Hong Kong at the time had a subtle American influence. The workers on the surrounding high-rises under construction would throw their empty matchbox around the bamboo scaffolding which we would collect as at the time they had value among collectors. There were pictures of four misted sailing ships, US flags and a host of things one would come across in the US and nowhere else. Then there were the comic books. I seem to remember there were a lot of DC comic books of the Superman and Batman genre along with True detective and the Ghoul. So many where there that it is as if we were living in a pictorial US without being able to possess those streamlined Schwinn bikes, the hundreds of GI joe plastic soldiers available for a few cents per hundred, (I at the time didn’t realize the US dollar was worth more than the Hong Kong one), gas powered model planes and other such goodies available to those rich Yankee kids Even our games were modelled on the US template where we would collect bits of sawn off two by fours from the surrounding construction sites to make a tower imitating a USAAF B24 Liberator front turret from which we would shoot down imaginary Japanese Zero fighters.

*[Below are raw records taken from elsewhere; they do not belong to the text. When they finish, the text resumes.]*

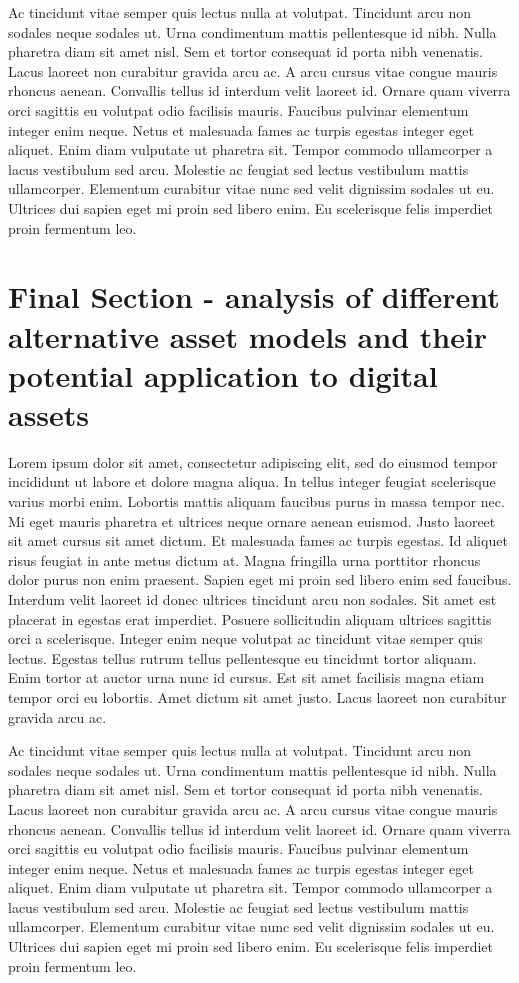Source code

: \documentclass{ledger}
\begin{document}
Ac tincidunt vitae semper quis lectus nulla at volutpat. Tincidunt arcu non sodales neque sodales ut. Urna condimentum mattis pellentesque id nibh. Nulla pharetra diam sit amet nisl. Sem et tortor consequat id porta nibh venenatis. Lacus laoreet non curabitur gravida arcu ac. A arcu cursus vitae congue mauris rhoncus aenean. Convallis tellus id interdum velit laoreet id. Ornare quam viverra orci sagittis eu volutpat odio facilisis mauris. Faucibus pulvinar elementum integer enim neque. Netus et malesuada fames ac turpis egestas integer eget aliquet. Enim diam vulputate ut pharetra sit. Tempor commodo ullamcorper a lacus vestibulum sed arcu. Molestie ac feugiat sed lectus vestibulum mattis ullamcorper. Elementum curabitur vitae nunc sed velit dignissim sodales ut eu. Ultrices dui sapien eget mi proin sed libero enim. Eu scelerisque felis imperdiet proin fermentum leo.\newline



\section{Final Section - analysis of different alternative asset models and their potential application to digital assets}

Lorem ipsum dolor sit amet, consectetur adipiscing elit, sed do eiusmod tempor incididunt ut labore et dolore magna aliqua. In tellus integer feugiat scelerisque varius morbi enim. Lobortis mattis aliquam faucibus purus in massa tempor nec. Mi eget mauris pharetra et ultrices neque ornare aenean euismod. Justo laoreet sit amet cursus sit amet dictum. Et malesuada fames ac turpis egestas. Id aliquet risus feugiat in ante metus dictum at. Magna fringilla urna porttitor rhoncus dolor purus non enim praesent. Sapien eget mi proin sed libero enim sed faucibus. Interdum velit laoreet id donec ultrices tincidunt arcu non sodales. Sit amet est placerat in egestas erat imperdiet. Posuere sollicitudin aliquam ultrices sagittis orci a scelerisque. Integer enim neque volutpat ac tincidunt vitae semper quis lectus. Egestas tellus rutrum tellus pellentesque eu tincidunt tortor aliquam. Enim tortor at auctor urna nunc id cursus. Est sit amet facilisis magna etiam tempor orci eu lobortis. Amet dictum sit amet justo. Lacus laoreet non curabitur gravida arcu ac.

Ac tincidunt vitae semper quis lectus nulla at volutpat. Tincidunt arcu non sodales neque sodales ut. Urna condimentum mattis pellentesque id nibh. Nulla pharetra diam sit amet nisl. Sem et tortor consequat id porta nibh venenatis. Lacus laoreet non curabitur gravida arcu ac. A arcu cursus vitae congue mauris rhoncus aenean. Convallis tellus id interdum velit laoreet id. Ornare quam viverra orci sagittis eu volutpat odio facilisis mauris. Faucibus pulvinar elementum integer enim neque. Netus et malesuada fames ac turpis egestas integer eget aliquet. Enim diam vulputate ut pharetra sit. Tempor commodo ullamcorper a lacus vestibulum sed arcu. Molestie ac feugiat sed lectus vestibulum mattis ullamcorper. Elementum curabitur vitae nunc sed velit dignissim sodales ut eu. Ultrices dui sapien eget mi proin sed libero enim. Eu scelerisque felis imperdiet proin fermentum leo.
\end{document}
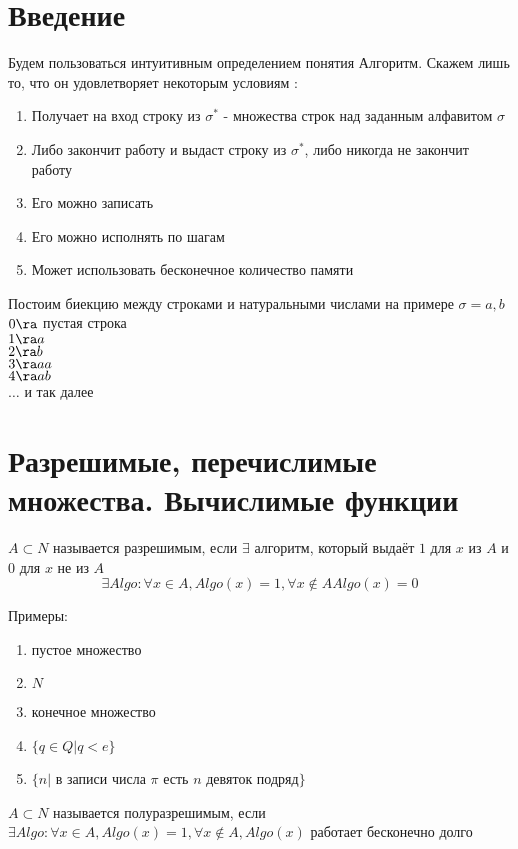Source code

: \section{Введение}
Будем пользоваться интуитивным определением понятия $Алгоритм$. Скажем лишь то, что он удовлетворяет некоторым условиям :
\begin{enumerate}
    \item Получает на вход строку из $\sigma^*$ - множества строк над заданным алфавитом $\sigma$
    \item Либо закончит работу и выдаст строку из $\sigma^*$, либо никогда не закончит работу
    \item Его можно записать
    \item Его можно исполнять по шагам
    \item Может использовать бесконечное количество памяти
\end{enumerate}

Постоим биекцию между строками и натуральными числами на примере $\sigma = {a, b}$\\
$0 \ra$ пустая строка\\
$1\ra a$\\
$2\ra b$\\
$3\ra aa$\\
$4\ra ab$\\
$\dots$ и так далее

\section{Разрешимые, перечислимые множества. Вычислимые функции}

\begin{Def}
	$A \subset N$ называется разрешимым, если $\exists$ алгоритм, который выдаёт $1$ для $x$ из $A$ и $0$ для $x$ не из $A$
	$$\exists Algo \colon \forall x \in A, Algo(x) = 1, \forall x \notin A Algo(x) = 0$$
\end{Def}

Примеры:
\begin{enumerate}
	\item пустое множество
	\item $N$
	\item конечное множество
	\item $\{q \in Q | q < e\}$
	\item $\{n|$ в записи числа $\pi$ есть $n$ девяток подряд$\}$
\end {enumerate}

\begin{Def}
	$A \subset N$ называется полуразрешимым, если
	$\exists Algo \colon \forall x \in A, Algo(x) = 1, \forall x \notin A, Algo(x)$ работает бесконечно долго
\end{Def}

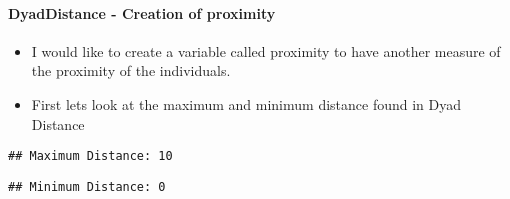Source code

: \documentclass[
]{article}
\providecommand{\tightlist}{%
  \setlength{\itemsep}{0pt}\setlength{\parskip}{0pt}}
\begin{document}
\hypertarget{dyaddistance---creation-of-proximity}{%
\paragraph{DyadDistance - Creation of
proximity}\label{dyaddistance---creation-of-proximity}}

\begin{itemize}
\tightlist
\item
  I would like to create a variable called proximity to have another
  measure of the proximity of the individuals.
\item
  First lets look at the maximum and minimum distance found in Dyad
  Distance
\end{itemize}

\begin{verbatim}
## Maximum Distance: 10
\end{verbatim}

\begin{verbatim}
## Minimum Distance: 0
\end{verbatim}
\end{document}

However as this was 1959 there was a down side in the form of beggars constantly accosting one with piteous expressions upon their faces and cries of 'cum Shaw' As they begged for food. This was the time of Mao's great leap forward where the traditional mainland economy was transformed instantly into an industrial one by one who can only be described as a lunatic, creating a mass starvation forcing an exodus to Hong Kong. The picture of a man devouring a loaf of bread stays in my mind ,his wife and children following behind begging him to give them some ,he through a type of madness no doubt completely natural passed down through the ages refusing. I have often been criticised by people who were never there for not helping them out and giving them enough for something to eat. It wouldn’t have done any good as the sheer number would have put me in the same situation. Instead we had to assume the attitude of the Hong Kong Chinese; hardening our expression as we encountered beggars.

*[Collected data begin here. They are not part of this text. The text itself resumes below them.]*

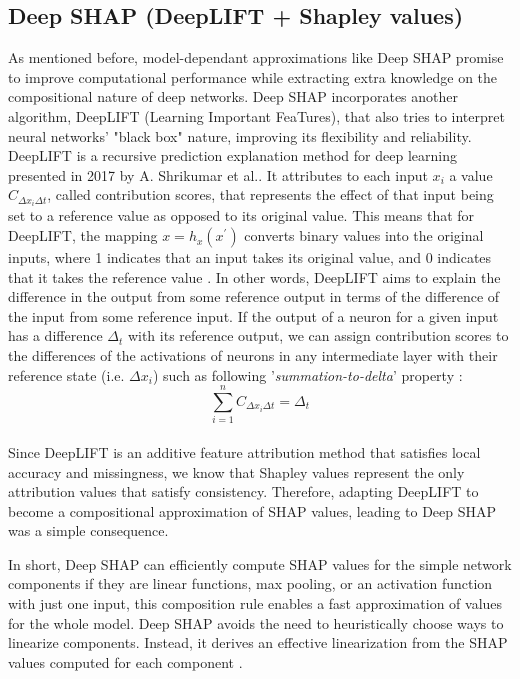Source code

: \subsection{Deep SHAP (DeepLIFT + Shapley values)}
As mentioned before, model-dependant approximations like Deep SHAP promise to improve computational performance while extracting extra knowledge on the compositional nature of deep networks.
Deep SHAP incorporates another algorithm, DeepLIFT (Learning Important FeaTures), that also tries to interpret neural networks' "black box" nature, improving its flexibility and reliability. \\

DeepLIFT is a recursive prediction explanation method for deep learning presented in 2017 by A. Shrikumar et al.. It attributes to each input $x_{i}$ a value $C_{\Delta x_{i} \Delta t}$, called contribution scores, that represents the effect of that input being set to a reference value as opposed to its original value. This means that for DeepLIFT, the mapping $x = h_{x}(x^{'})$ converts binary values into the original inputs, where 1 indicates that an input takes its original value, and 0 indicates that it takes the reference value \cite{Interpreting-Model-Predictions}.
In other words, DeepLIFT aims to explain the difference in the output from some reference output in terms of the difference of the input from some reference input. If the output of a neuron for a given input has a difference $\Delta_{t}$ with its reference output, we can assign contribution scores to the differences of the activations of neurons in any intermediate layer with their reference state (i.e. $\Delta x_{i}$) such as following '\textit{summation-to-delta}' property \cite{DeepLIFT}:
\begin{equation}\label{eqn:summation-to-delta}
    \sum_{i=1}^{n}C_{\Delta x_{i} \Delta t} = \Delta_{t}
\end{equation}\\
Since DeepLIFT is an additive feature attribution method that satisfies local accuracy and missingness, we know that Shapley values represent the only attribution values that satisfy consistency. Therefore, adapting DeepLIFT to become a compositional approximation of SHAP values, leading to Deep SHAP was a simple consequence.

In short, Deep SHAP can efficiently compute SHAP values for the simple network components if they are linear functions, max pooling, or an activation function with just one input, this composition rule enables a fast approximation of values for the whole model. Deep SHAP avoids the need to heuristically choose ways to linearize components. Instead, it derives an effective linearization from the SHAP values computed for each component \cite{Interpreting-Model-Predictions}.\\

After two and a half years it was back to England. The culture shock was great. Consider: a few weeks earlier I shared a bright, airy, sunlit, classroom with other British kids somewhere in the Far East. We would share experiences. Some had been out there once, twice or even three times before, others had been to Cyprus, Kenya or whatever. There was a German kid. We accepted him with no qualms despite the fact that the war had only just ended, but , as his father was in the British army and had never served in the German military, treated him as a an equal .It galled me at the time that these fellow Englishmen could not accept me just because I had lived oversees. Soon however the hue died down, my foreign back ground fading to the status of a fishy story and then, as the months went by, generally understood that I lived all my life, if not in Yorkshire, somewhere in England.